Para el año 2010 Rommel se había convertido en un asiduo visitante de emisoras locales. Con decenas de documentos bajo el brazo lanzaba datos, cifras y demostraba con contundencia la corrupción de varios personajes de la vida pública del departamento. Claro está; Rommel no era periodista, pero hacía el trabajo.
Tal crisis había en ese entonces sobre la investigación periodística que, insisto, aunque Rommel no era periodista era el que hacía tal trabajo y por eso las continuas visitas a emisoras, canales y salas de redacción, buscando aliados en la prensa que hicieran eco de sus conclusiones investigativas.
El disparo que acabó con la vida de Rommel también lo hizo con el periodismo de investigación, los autores intelectuales de ese escabroso hecho, siguieron – y siguen- sin responder, y el caso se ha mantenido en la impunidad, logrando que la corrupción se mantenga vigente sin que alguien la haga visible –salvo las autoridades en un porcentaje minúsculo-.

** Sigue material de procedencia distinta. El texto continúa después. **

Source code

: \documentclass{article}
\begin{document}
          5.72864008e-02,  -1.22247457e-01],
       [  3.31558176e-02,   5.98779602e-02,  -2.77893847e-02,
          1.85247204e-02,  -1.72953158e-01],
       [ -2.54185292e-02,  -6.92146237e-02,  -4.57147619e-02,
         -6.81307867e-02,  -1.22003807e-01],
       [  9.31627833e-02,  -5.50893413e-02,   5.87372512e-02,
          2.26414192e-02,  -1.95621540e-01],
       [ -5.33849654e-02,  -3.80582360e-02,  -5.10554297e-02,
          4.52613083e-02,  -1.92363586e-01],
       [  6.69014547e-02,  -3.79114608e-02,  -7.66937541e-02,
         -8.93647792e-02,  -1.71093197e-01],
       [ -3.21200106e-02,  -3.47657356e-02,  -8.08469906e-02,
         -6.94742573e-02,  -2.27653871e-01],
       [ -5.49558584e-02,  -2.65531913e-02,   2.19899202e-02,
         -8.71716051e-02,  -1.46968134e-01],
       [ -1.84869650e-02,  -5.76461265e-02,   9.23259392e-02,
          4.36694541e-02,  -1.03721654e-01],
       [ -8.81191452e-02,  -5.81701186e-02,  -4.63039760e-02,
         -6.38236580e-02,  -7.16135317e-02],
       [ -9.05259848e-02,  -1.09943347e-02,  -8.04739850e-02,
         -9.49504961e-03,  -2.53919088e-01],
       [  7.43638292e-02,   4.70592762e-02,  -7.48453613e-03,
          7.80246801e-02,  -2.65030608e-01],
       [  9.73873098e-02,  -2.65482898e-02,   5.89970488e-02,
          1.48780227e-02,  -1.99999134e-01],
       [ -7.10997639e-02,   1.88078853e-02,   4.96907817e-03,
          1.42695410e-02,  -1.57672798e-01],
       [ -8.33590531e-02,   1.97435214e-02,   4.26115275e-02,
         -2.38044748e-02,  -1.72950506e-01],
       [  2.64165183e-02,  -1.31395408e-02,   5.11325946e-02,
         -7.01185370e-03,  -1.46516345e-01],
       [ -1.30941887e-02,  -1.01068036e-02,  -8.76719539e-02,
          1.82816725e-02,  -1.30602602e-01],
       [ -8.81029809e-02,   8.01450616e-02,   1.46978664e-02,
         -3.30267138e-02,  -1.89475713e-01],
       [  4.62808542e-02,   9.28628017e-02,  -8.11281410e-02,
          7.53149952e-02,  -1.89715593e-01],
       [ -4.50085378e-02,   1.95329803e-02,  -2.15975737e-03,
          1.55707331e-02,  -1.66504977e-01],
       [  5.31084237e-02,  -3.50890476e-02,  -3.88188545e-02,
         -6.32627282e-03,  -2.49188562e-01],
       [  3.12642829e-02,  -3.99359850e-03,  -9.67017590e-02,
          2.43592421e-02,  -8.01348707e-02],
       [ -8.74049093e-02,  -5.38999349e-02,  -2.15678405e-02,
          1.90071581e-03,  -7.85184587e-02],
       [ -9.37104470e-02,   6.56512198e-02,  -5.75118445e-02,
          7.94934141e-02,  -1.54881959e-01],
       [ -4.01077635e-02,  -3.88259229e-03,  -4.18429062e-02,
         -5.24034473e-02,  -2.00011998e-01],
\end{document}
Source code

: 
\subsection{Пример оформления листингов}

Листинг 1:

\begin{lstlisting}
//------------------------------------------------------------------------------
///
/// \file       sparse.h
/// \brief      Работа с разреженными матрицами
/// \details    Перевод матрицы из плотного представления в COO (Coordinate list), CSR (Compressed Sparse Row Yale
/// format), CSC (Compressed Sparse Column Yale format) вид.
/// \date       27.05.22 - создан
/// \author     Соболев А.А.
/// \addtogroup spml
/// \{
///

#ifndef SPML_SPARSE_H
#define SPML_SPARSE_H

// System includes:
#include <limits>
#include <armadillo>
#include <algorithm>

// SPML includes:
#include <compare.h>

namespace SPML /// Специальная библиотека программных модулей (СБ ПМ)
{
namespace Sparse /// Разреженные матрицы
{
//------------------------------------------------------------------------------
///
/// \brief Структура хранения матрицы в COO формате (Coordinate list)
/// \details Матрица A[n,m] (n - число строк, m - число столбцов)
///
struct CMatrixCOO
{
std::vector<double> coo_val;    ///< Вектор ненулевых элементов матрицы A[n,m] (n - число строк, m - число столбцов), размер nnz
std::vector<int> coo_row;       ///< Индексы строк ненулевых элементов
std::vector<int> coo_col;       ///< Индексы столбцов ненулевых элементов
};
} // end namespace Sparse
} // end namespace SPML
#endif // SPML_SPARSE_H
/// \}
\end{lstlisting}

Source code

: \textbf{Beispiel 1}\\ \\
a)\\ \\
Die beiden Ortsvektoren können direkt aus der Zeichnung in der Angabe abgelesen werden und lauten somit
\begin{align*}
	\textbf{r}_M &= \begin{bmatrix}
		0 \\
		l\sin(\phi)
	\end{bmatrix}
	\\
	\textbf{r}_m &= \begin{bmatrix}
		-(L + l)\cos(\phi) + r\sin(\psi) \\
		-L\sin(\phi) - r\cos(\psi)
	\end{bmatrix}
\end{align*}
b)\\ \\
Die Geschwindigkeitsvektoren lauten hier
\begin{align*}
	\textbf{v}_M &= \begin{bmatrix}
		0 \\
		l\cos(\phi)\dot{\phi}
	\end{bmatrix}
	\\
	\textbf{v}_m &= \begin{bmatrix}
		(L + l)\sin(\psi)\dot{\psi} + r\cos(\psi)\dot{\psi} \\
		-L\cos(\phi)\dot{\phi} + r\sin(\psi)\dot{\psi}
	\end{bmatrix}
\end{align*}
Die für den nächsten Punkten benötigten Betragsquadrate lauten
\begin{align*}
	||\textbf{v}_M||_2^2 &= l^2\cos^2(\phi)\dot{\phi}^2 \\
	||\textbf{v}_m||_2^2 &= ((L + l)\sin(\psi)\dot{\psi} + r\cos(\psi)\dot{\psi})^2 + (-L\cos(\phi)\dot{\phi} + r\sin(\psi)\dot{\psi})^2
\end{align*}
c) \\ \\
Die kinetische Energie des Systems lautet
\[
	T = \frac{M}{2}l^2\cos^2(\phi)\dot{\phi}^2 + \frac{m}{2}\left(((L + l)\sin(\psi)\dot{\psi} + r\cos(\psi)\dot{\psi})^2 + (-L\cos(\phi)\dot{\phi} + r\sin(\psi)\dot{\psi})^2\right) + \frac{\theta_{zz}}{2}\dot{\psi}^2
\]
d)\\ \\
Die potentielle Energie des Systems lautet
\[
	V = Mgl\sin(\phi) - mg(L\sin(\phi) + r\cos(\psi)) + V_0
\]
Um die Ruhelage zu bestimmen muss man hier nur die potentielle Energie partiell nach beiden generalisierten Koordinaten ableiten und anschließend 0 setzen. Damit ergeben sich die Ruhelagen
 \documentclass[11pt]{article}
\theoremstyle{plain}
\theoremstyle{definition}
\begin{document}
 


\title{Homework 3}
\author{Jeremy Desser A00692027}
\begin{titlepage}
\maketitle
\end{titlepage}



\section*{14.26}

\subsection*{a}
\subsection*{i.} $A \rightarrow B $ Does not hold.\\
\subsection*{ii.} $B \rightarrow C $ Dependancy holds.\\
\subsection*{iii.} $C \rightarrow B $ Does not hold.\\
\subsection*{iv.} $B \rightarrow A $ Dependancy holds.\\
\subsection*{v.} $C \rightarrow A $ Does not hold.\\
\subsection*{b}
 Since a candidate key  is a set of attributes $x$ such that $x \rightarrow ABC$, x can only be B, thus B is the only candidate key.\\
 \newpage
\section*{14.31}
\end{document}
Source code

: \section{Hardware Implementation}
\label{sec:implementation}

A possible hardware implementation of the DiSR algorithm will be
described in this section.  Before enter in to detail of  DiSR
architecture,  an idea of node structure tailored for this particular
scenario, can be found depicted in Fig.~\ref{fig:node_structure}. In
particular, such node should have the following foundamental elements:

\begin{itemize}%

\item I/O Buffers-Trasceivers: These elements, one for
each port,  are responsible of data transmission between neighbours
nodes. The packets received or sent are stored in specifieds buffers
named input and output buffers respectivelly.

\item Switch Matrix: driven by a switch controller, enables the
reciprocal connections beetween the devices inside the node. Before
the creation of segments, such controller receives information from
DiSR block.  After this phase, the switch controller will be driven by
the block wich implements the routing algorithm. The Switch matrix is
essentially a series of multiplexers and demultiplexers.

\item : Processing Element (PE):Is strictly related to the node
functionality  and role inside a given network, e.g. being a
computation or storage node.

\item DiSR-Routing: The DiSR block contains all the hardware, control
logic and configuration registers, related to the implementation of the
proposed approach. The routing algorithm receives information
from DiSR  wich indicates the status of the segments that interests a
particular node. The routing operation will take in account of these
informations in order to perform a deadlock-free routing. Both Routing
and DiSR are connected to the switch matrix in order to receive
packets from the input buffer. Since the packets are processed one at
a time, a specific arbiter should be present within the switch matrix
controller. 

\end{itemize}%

Por causas similares al homicidio del abogado, en el Quindío años atrás mataron varios periodistas de la región, como el caso de Ernesto Acero Cadena, recordado y llorado todavía por muchos. Dedicados al periodismo de investigación, hubo hombres y mujeres que buscaban, indagaban, registraban y dejaban en evidencia las maniobras corruptas de los círculos de poder del Quindío.
La nula investigación periodística tiene sus razones: la autocensura, por el miedo propio que generan los perversos con poder; la censura que imparten otros de manera directa hacia el periodista que se atreve a hacer una pregunta incómoda; o la simple y llana comodidad que genera hacer el trabajo más fácil, sin miedo y con poco riesgo. Hay quienes se han ido de la región por amenazas, otros prefieren callar para poder vivir en su tierra.
Desaparecido el periodismo de investigación en el Quindío ¿habrá alguien dispuesto a revivirlo?